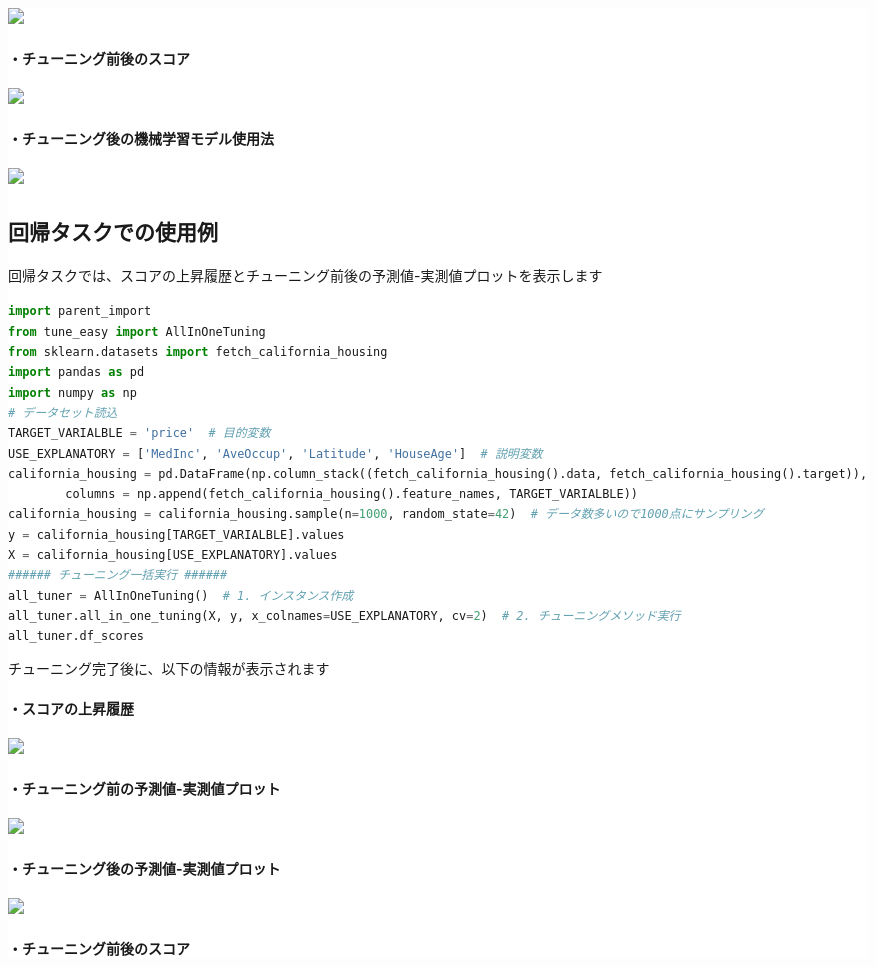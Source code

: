 <img width="640px" src="https://user-images.githubusercontent.com/59557625/140382175-a8261675-33ee-4a07-9a1b-074890d95ecd.png">

#### ・チューニング前後のスコア

<img width="480" src="https://user-images.githubusercontent.com/59557625/145702196-50f6781e-2ca2-4cbf-9344-ab58cb08d34b.png">

#### ・チューニング後の機械学習モデル使用法

<img width="400" src="https://user-images.githubusercontent.com/59557625/145702328-fa3845d9-10fd-43b6-8593-0544294a5c93.png">

<br>

## 回帰タスクでの使用例
回帰タスクでは、スコアの上昇履歴とチューニング前後の予測値-実測値プロットを表示します

```python
import parent_import
from tune_easy import AllInOneTuning
from sklearn.datasets import fetch_california_housing
import pandas as pd
import numpy as np
# データセット読込
TARGET_VARIALBLE = 'price'  # 目的変数
USE_EXPLANATORY = ['MedInc', 'AveOccup', 'Latitude', 'HouseAge']  # 説明変数
california_housing = pd.DataFrame(np.column_stack((fetch_california_housing().data, fetch_california_housing().target)),
        columns = np.append(fetch_california_housing().feature_names, TARGET_VARIALBLE))
california_housing = california_housing.sample(n=1000, random_state=42)  # データ数多いので1000点にサンプリング
y = california_housing[TARGET_VARIALBLE].values
X = california_housing[USE_EXPLANATORY].values
###### チューニング一括実行 ######
all_tuner = AllInOneTuning()  # 1. インスタンス作成
all_tuner.all_in_one_tuning(X, y, x_colnames=USE_EXPLANATORY, cv=2)  # 2. チューニングメソッド実行
all_tuner.df_scores
```
チューニング完了後に、以下の情報が表示されます

#### ・スコアの上昇履歴

<img width="320px" src="https://user-images.githubusercontent.com/59557625/145703714-2a83b29d-a8cc-4bab-a28f-5895cadcd44d.png">

#### ・チューニング前の予測値-実測値プロット

<img width="640px" src="https://user-images.githubusercontent.com/59557625/145703802-5f73fb07-e5a9-44df-9db6-e53b6a61e1ea.png">

#### ・チューニング後の予測値-実測値プロット

<img width="640px" src="https://user-images.githubusercontent.com/59557625/145703814-bca7a2c5-2f78-4c2e-9ff8-7eae8b1fd839.png">

#### ・チューニング前後のスコア

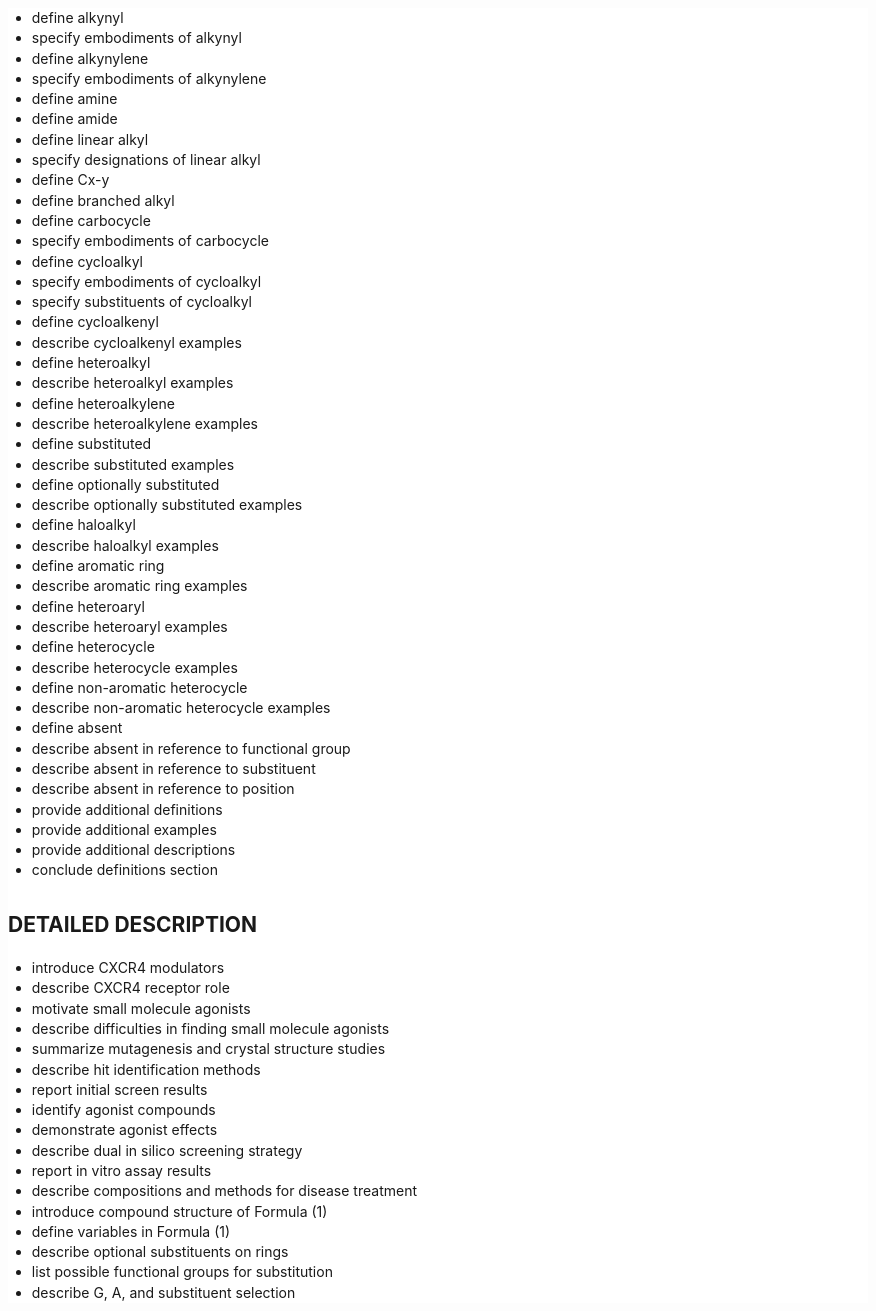 - define alkynyl
- specify embodiments of alkynyl
- define alkynylene
- specify embodiments of alkynylene
- define amine
- define amide
- define linear alkyl
- specify designations of linear alkyl
- define Cx-y
- define branched alkyl
- define carbocycle
- specify embodiments of carbocycle
- define cycloalkyl
- specify embodiments of cycloalkyl
- specify substituents of cycloalkyl
- define cycloalkenyl
- describe cycloalkenyl examples
- define heteroalkyl
- describe heteroalkyl examples
- define heteroalkylene
- describe heteroalkylene examples
- define substituted
- describe substituted examples
- define optionally substituted
- describe optionally substituted examples
- define haloalkyl
- describe haloalkyl examples
- define aromatic ring
- describe aromatic ring examples
- define heteroaryl
- describe heteroaryl examples
- define heterocycle
- describe heterocycle examples
- define non-aromatic heterocycle
- describe non-aromatic heterocycle examples
- define absent
- describe absent in reference to functional group
- describe absent in reference to substituent
- describe absent in reference to position
- provide additional definitions
- provide additional examples
- provide additional descriptions
- conclude definitions section

## DETAILED DESCRIPTION

- introduce CXCR4 modulators
- describe CXCR4 receptor role
- motivate small molecule agonists
- describe difficulties in finding small molecule agonists
- summarize mutagenesis and crystal structure studies
- describe hit identification methods
- report initial screen results
- identify agonist compounds
- demonstrate agonist effects
- describe dual in silico screening strategy
- report in vitro assay results
- describe compositions and methods for disease treatment
- introduce compound structure of Formula (1)
- define variables in Formula (1)
- describe optional substituents on rings
- list possible functional groups for substitution
- describe G, A, and substituent selection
--------
• Task to carry out
In the data above, which lines lie between the line with "- define carbocycle" and the line with "- describe hit identification methods", inclusive? Print those lines exactly and nothing else.

• Completed task
- define carbocycle
- specify embodiments of carbocycle
- define cycloalkyl
- specify embodiments of cycloalkyl
- specify substituents of cycloalkyl
- define cycloalkenyl
- describe cycloalkenyl examples
- define heteroalkyl
- describe heteroalkyl examples
- define heteroalkylene
- describe heteroalkylene examples
- define substituted
- describe substituted examples
- define optionally substituted
- describe optionally substituted examples
- define haloalkyl
- describe haloalkyl examples
- define aromatic ring
- describe aromatic ring examples
- define heteroaryl
- describe heteroaryl examples
- define heterocycle
- describe heterocycle examples
- define non-aromatic heterocycle
- describe non-aromatic heterocycle examples
- define absent
- describe absent in reference to functional group
- describe absent in reference to substituent
- describe absent in reference to position
- provide additional definitions
- provide additional examples
- provide additional descriptions
- conclude definitions section

## DETAILED DESCRIPTION

- introduce CXCR4 modulators
- describe CXCR4 receptor role
- motivate small molecule agonists
- describe difficulties in finding small molecule agonists
- summarize mutagenesis and crystal structure studies
- describe hit identification methods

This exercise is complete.